··· THE DATA ···

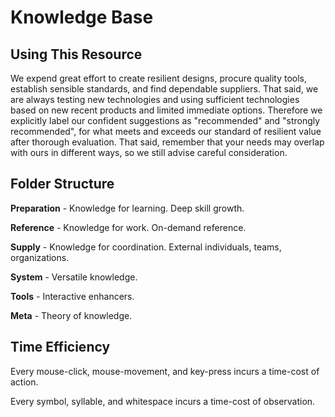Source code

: # Knowledge Base

## Using This Resource

We expend great effort to create resilient designs, procure quality tools, establish sensible standards, and find dependable suppliers. That said, we are always testing new technologies and using sufficient technologies based on new recent products and limited immediate options. Therefore we explicitly label our confident suggestions as "recommended" and "strongly recommended", for what meets and exceeds our standard of resilient value after thorough evaluation. That said, remember that your needs may overlap with ours in different ways, so we still advise careful consideration.

## Folder Structure

**Preparation** - Knowledge for learning. Deep skill growth.

**Reference** - Knowledge for work. On-demand reference.

**Supply** - Knowledge for coordination. External individuals, teams, organizations.

**System** - Versatile knowledge.

**Tools** - Interactive enhancers.

**Meta** - Theory of knowledge.

## Time Efficiency

Every mouse-click, mouse-movement, and key-press incurs a time-cost of action.

Every symbol, syllable, and whitespace incurs a time-cost of observation.
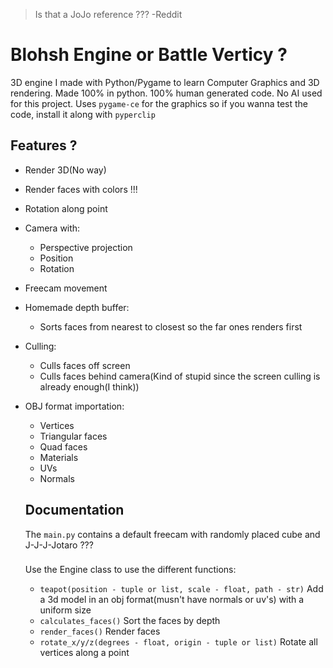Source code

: > Is that a JoJo reference ??? -Reddit

# Blohsh Engine or Battle Verticy ? ‍
3D engine I made with Python/Pygame to learn Computer Graphics and 3D rendering.
Made 100% in python. 100% human generated code. No AI used for this project.
Uses `pygame-ce` for the graphics so if you wanna test the code, install it along with `pyperclip`

## Features ?
- Render 3D(No way)
- Render faces with colors !!!
- Rotation along point
- Camera with:
  - Perspective projection
  - Position
  - Rotation
- Freecam movement
- Homemade depth buffer:
  - Sorts faces from nearest to closest so the far ones renders first
- Culling:
  - Culls faces off screen
  - Culls faces behind camera(Kind of stupid since the screen culling is already enough(I think))
- OBJ format importation:
  - Vertices 
  - Triangular faces 
  - Quad faces 
  - Materials 
  - UVs 
  - Normals
 
  ## Documentation
  The `main.py` contains a default freecam with randomly placed cube and J-J-J-Jotaro ???

  ###
  Use the Engine class to use the different functions:

  - `teapot(position - tuple or list, scale - float, path - str)` Add a 3d model in an obj format(musn't have normals or uv's) with a uniform size
  - `calculates_faces()` Sort the faces by depth
  - `render_faces()` Render faces
  - `rotate_x/y/z(degrees - float, origin - tuple or list)` Rotate all vertices along a point
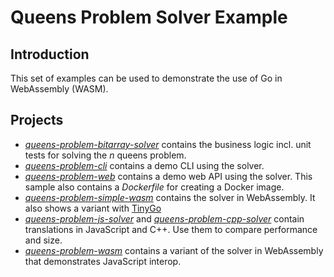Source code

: # Queens Problem Solver Example

## Introduction

This set of examples can be used to demonstrate the use of Go in WebAssembly (WASM).

## Projects

* [*queens-problem-bitarray-solver*](queens-problem-bitarray-solver) contains the business logic incl. unit tests for solving the *n* queens problem.
* [*queens-problem-cli*](queens-problem-cli) contains a demo CLI using the solver.
* [*queens-problem-web*](queens-problem-web) contains a demo web API using the solver. This sample also contains a *Dockerfile* for creating a Docker image.
* [*queens-problem-simple-wasm*](queens-problem-simple-wasm) contains the solver in WebAssembly. It also shows a variant with [TinyGo](https://tinygo.org)
* [*queens-problem-js-solver*](queens-problem-js-solver) and [*queens-problem-cpp-solver*](queens-problem-cpp-solver) contain translations in JavaScript and C++. Use them to compare performance and size.
* [*queens-problem-wasm*](queens-problem-wasm) contains a variant of the solver in WebAssembly that demonstrates JavaScript interop.
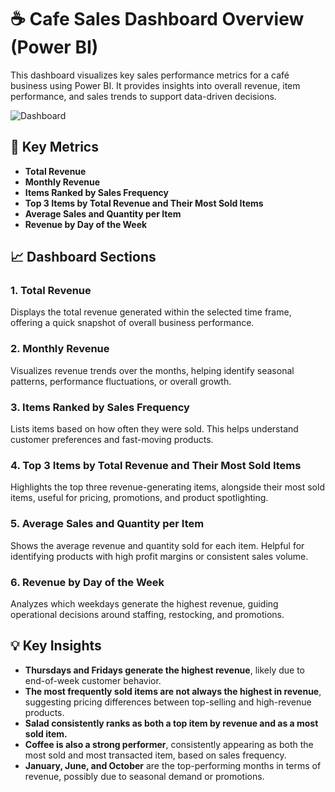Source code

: # ☕ Cafe Sales Dashboard Overview (Power BI)

This dashboard visualizes key sales performance metrics for a café business using Power BI. It provides insights into overall revenue, item performance, and sales trends to support data-driven decisions.

![Dashboard](https://raw.githubusercontent.com/FeaInGithub/data-analysis/refs/heads/main/powerbi/cafe_sales/cafe_sales_dashboard_overview.png)


## 📌 Key Metrics
- **Total Revenue**
- **Monthly Revenue**
- **Items Ranked by Sales Frequency**
- **Top 3 Items by Total Revenue and Their Most Sold Items**
- **Average Sales and Quantity per Item**
- **Revenue by Day of the Week**

## 📈 Dashboard Sections

### 1. Total Revenue  
Displays the total revenue generated within the selected time frame, offering a quick snapshot of overall business performance.

### 2. Monthly Revenue  
Visualizes revenue trends over the months, helping identify seasonal patterns, performance fluctuations, or overall growth.

### 3. Items Ranked by Sales Frequency  
Lists items based on how often they were sold. This helps understand customer preferences and fast-moving products.

### 4. Top 3 Items by Total Revenue and Their Most Sold Items
Highlights the top three revenue-generating items, alongside their most sold items, useful for pricing, promotions, and product spotlighting.

### 5. Average Sales and Quantity per Item  
Shows the average revenue and quantity sold for each item. Helpful for identifying products with high profit margins or consistent sales volume.

### 6. Revenue by Day of the Week  
Analyzes which weekdays generate the highest revenue, guiding operational decisions around staffing, restocking, and promotions.

## 💡 Key Insights

- **Thursdays and Fridays generate the highest revenue**, likely due to end-of-week customer behavior.
- **The most frequently sold items are not always the highest in revenue**, suggesting pricing differences between top-selling and high-revenue products.
- **Salad consistently ranks as both a top item by revenue and as a most sold item.**
- **Coffee is also a strong performer**, consistently appearing as both the most sold and most transacted item, based on sales frequency.
- **January, June, and October** are the top-performing months in terms of revenue, possibly due to seasonal demand or promotions.
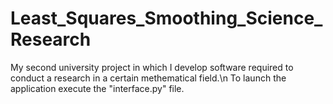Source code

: # Least_Squares_Smoothing_Science_Research
My second university project in which I develop software required to conduct a research in a certain methematical field.\n
To launch the application execute the "interface.py" file.
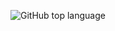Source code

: ![GitHub top language](https://img.shields.io/github/languages/top/nonaybay/bussola_assessoria_familiar?style=social)
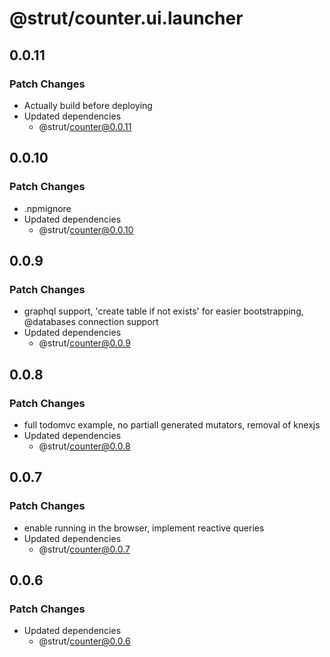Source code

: # @strut/counter.ui.launcher

## 0.0.11

### Patch Changes

- Actually build before deploying
- Updated dependencies
  - @strut/counter@0.0.11

## 0.0.10

### Patch Changes

- .npmignore
- Updated dependencies
  - @strut/counter@0.0.10

## 0.0.9

### Patch Changes

- graphql support, 'create table if not exists' for easier bootstrapping, @databases connection support
- Updated dependencies
  - @strut/counter@0.0.9

## 0.0.8

### Patch Changes

- full todomvc example, no partiall generated mutators, removal of knexjs
- Updated dependencies
  - @strut/counter@0.0.8

## 0.0.7

### Patch Changes

- enable running in the browser, implement reactive queries
- Updated dependencies
  - @strut/counter@0.0.7

## 0.0.6

### Patch Changes

- Updated dependencies
  - @strut/counter@0.0.6
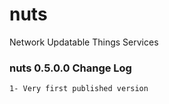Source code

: # nuts
Network Updatable Things Services

### nuts 0.5.0.0 Change Log
    1- Very first published version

···

#### [WORK ORDER]
From the line with "- @strut/counter@0.0.6" down to the final line of the entries above, repeat each line exactly; omit the pictures.

#### [EXPECTED OUTPUT]
  - @strut/counter@0.0.6
Source code

: # nuts
Network Updatable Things Services

### nuts 0.5.0.0 Change Log
    1- Very first published version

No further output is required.